=== Begin Enclosure ===

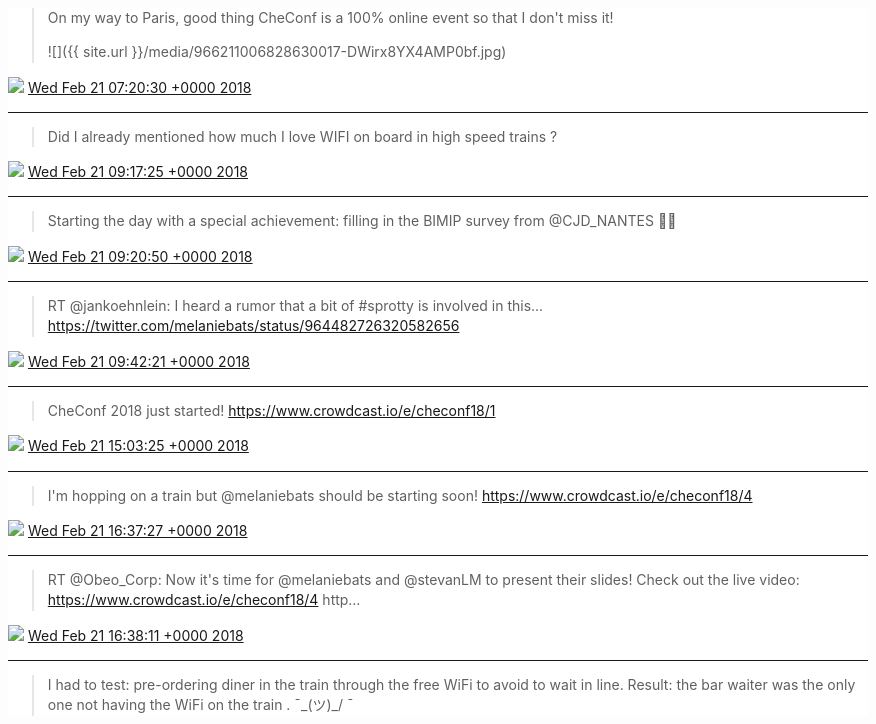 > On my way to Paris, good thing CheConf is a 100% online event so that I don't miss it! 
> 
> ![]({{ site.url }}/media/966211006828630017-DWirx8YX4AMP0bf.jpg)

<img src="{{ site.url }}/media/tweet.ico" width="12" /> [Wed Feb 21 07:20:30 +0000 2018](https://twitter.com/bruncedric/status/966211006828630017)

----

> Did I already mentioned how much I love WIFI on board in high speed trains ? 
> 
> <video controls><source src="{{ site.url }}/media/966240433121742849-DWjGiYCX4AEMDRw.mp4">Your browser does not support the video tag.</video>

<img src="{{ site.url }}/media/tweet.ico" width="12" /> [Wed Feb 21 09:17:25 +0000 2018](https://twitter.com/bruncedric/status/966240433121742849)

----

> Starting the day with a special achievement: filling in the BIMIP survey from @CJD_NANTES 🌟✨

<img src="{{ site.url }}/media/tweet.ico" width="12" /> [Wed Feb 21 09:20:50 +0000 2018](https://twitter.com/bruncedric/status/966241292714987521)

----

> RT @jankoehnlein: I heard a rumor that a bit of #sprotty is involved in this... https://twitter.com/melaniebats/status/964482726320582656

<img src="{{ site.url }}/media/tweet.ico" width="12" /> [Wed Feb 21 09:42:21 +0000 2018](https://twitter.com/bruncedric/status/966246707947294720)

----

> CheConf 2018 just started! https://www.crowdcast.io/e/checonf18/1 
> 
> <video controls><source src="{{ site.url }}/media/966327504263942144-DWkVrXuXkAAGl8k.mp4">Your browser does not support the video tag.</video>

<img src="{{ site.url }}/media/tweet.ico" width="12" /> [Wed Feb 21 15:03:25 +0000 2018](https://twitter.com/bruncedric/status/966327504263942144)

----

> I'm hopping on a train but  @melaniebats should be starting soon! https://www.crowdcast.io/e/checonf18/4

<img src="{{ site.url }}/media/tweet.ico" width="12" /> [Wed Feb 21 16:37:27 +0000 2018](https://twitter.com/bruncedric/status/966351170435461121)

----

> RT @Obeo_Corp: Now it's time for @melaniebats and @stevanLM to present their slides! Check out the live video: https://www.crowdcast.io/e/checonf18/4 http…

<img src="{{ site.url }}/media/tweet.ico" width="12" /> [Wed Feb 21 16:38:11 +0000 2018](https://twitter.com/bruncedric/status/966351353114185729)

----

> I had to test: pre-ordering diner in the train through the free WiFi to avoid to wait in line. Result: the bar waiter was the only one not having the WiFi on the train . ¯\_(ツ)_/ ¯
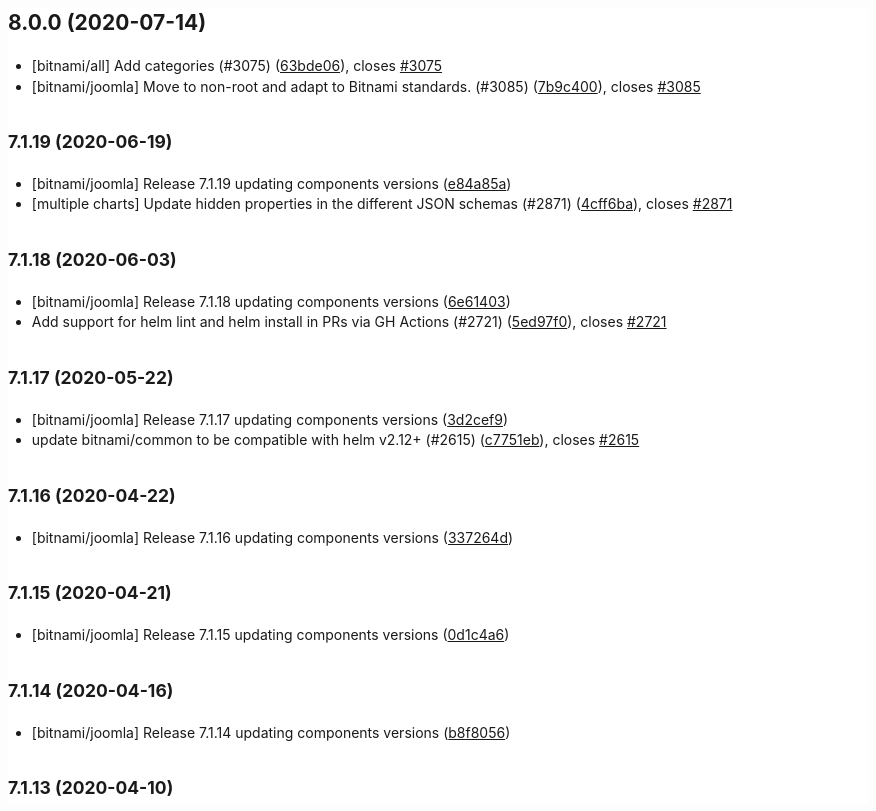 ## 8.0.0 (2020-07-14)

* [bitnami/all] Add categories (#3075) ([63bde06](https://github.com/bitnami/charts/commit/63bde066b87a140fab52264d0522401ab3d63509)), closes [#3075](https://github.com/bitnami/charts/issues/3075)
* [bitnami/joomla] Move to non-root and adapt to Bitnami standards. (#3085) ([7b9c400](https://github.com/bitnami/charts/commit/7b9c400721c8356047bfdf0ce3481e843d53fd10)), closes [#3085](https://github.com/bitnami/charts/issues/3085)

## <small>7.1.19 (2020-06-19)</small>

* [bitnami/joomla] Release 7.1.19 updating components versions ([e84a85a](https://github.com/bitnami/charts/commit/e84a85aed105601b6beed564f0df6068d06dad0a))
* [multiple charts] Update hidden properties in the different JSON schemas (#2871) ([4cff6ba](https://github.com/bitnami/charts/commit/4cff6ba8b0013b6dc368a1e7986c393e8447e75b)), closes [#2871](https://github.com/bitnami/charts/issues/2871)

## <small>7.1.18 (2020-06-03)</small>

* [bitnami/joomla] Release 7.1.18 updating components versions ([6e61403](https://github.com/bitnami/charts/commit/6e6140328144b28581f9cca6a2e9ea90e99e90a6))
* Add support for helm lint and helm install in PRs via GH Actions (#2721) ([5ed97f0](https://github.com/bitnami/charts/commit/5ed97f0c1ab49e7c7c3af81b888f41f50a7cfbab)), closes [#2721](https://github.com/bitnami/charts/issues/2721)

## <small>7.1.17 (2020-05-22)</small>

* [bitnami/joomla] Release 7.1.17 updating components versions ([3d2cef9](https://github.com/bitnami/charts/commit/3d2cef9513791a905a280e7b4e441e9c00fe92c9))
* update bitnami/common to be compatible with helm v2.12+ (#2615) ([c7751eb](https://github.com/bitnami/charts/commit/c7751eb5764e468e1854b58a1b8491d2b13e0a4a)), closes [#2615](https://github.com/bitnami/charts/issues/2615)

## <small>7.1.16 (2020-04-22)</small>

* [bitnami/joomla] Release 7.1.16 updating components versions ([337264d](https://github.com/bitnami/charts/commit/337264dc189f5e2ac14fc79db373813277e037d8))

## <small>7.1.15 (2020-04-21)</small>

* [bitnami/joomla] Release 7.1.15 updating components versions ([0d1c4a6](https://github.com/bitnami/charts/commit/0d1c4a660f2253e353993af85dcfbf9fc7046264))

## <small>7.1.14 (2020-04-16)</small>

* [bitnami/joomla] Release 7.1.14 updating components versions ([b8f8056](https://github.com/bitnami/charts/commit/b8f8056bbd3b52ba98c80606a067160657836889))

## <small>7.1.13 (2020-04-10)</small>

=== End Enclosure ===

◆ **Problem details**
Each record above must be set down again unchanged, with its pictures left out.

◆ **Exercise result**
 > On my way to Paris, good thing CheConf is a 100% online event so that I don't miss it! 
> 
> ![]({{ site.url }}/media/966211006828630017-DWirx8YX4AMP0bf.jpg)

<img src="{{ site.url }}/media/tweet.ico" width="12" /> [Wed Feb 21 07:20:30 +0000 2018](https://twitter.com/bruncedric/status/966211006828630017)

----

> Did I already mentioned how much I love WIFI on board in high speed trains ? 
> 
> <video controls><source src="{{ site.url }}/media/966240433121742849-DWjGiYCX4AEMDRw.mp4">Your browser does not support the video tag.</video>

<img src="{{ site.url }}/media/tweet.ico" width="12" /> [Wed Feb 21 09:17:25 +0000 2018](https://twitter.com/bruncedric/status/966240433121742849)

----

> Starting the day with a special achievement: filling in the BIMIP survey from @CJD_NANTES 🌟✨

<img src="{{ site.url }}/media/tweet.ico" width="12" /> [Wed Feb 21 09:20:50 +0000 2018](https://twitter.com/bruncedric/status/966241292714987521)

----

> RT @jankoehnlein: I heard a rumor that a bit of #sprotty is involved in this... https://twitter.com/melaniebats/status/964482726320582656

<img src="{{ site.url }}/media/tweet.ico" width="12" /> [Wed Feb 21 09:42:21 +0000 2018](https://twitter.com/bruncedric/status/966246707947294720)

----

> CheConf 2018 just started! https://www.crowdcast.io/e/checonf18/1 
> 
> <video controls><source src="{{ site.url }}/media/966327504263942144-DWkVrXuXkAAGl8k.mp4">Your browser does not support the video tag.</video>

<img src="{{ site.url }}/media/tweet.ico" width="12" /> [Wed Feb 21 15:03:25 +0000 2018](https://twitter.com/bruncedric/status/966327504263942144)

----

> I'm hopping on a train but  @melaniebats should be starting soon! https://www.crowdcast.io/e/checonf18/4

<img src="{{ site.url }}/media/tweet.ico" width="12" /> [Wed Feb 21 16:37:27 +0000 2018](https://twitter.com/bruncedric/status/966351170435461121)

----

> RT @Obeo_Corp: Now it's time for @melaniebats and @stevanLM to present their slides! Check out the live video: https://www.crowdcast.io/e/checonf18/4 http…

<img src="{{ site.url }}/media/tweet.ico" width="12" /> [Wed Feb 21 16:38:11 +0000 2018](https://twitter.com/bruncedric/status/966351353114185729)

----

> I had to test: pre-ordering diner in the train through the free WiFi to avoid to wait in line. Result: the bar waiter was the only one not having the WiFi on the train . ¯\_(ツ)_/ ¯
 ## 8.0.0 (2020-07-14)

* [bitnami/all] Add categories (#3075) ([63bde06](https://github.com/bitnami/charts/commit/63bde066b87a140fab52264d0522401ab3d63509)), closes [#3075](https://github.com/bitnami/charts/issues/3075)
* [bitnami/joomla] Move to non-root and adapt to Bitnami standards. (#3085) ([7b9c400](https://github.com/bitnami/charts/commit/7b9c400721c8356047bfdf0ce3481e843d53fd10)), closes [#3085](https://github.com/bitnami/charts/issues/3085)

## <small>7.1.19 (2020-06-19)</small>

* [bitnami/joomla] Release 7.1.19 updating components versions ([e84a85a](https://github.com/bitnami/charts/commit/e84a85aed105601b6beed564f0df6068d06dad0a))
* [multiple charts] Update hidden properties in the different JSON schemas (#2871) ([4cff6ba](https://github.com/bitnami/charts/commit/4cff6ba8b0013b6dc368a1e7986c393e8447e75b)), closes [#2871](https://github.com/bitnami/charts/issues/2871)

## <small>7.1.18 (2020-06-03)</small>

* [bitnami/joomla] Release 7.1.18 updating components versions ([6e61403](https://github.com/bitnami/charts/commit/6e6140328144b28581f9cca6a2e9ea90e99e90a6))
* Add support for helm lint and helm install in PRs via GH Actions (#2721) ([5ed97f0](https://github.com/bitnami/charts/commit/5ed97f0c1ab49e7c7c3af81b888f41f50a7cfbab)), closes [#2721](https://github.com/bitnami/charts/issues/2721)

## <small>7.1.17 (2020-05-22)</small>

* [bitnami/joomla] Release 7.1.17 updating components versions ([3d2cef9](https://github.com/bitnami/charts/commit/3d2cef9513791a905a280e7b4e441e9c00fe92c9))
* update bitnami/common to be compatible with helm v2.12+ (#2615) ([c7751eb](https://github.com/bitnami/charts/commit/c7751eb5764e468e1854b58a1b8491d2b13e0a4a)), closes [#2615](https://github.com/bitnami/charts/issues/2615)

## <small>7.1.16 (2020-04-22)</small>

* [bitnami/joomla] Release 7.1.16 updating components versions ([337264d](https://github.com/bitnami/charts/commit/337264dc189f5e2ac14fc79db373813277e037d8))

## <small>7.1.15 (2020-04-21)</small>

* [bitnami/joomla] Release 7.1.15 updating components versions ([0d1c4a6](https://github.com/bitnami/charts/commit/0d1c4a660f2253e353993af85dcfbf9fc7046264))

## <small>7.1.14 (2020-04-16)</small>

* [bitnami/joomla] Release 7.1.14 updating components versions ([b8f8056](https://github.com/bitnami/charts/commit/b8f8056bbd3b52ba98c80606a067160657836889))

## <small>7.1.13 (2020-04-10)</small>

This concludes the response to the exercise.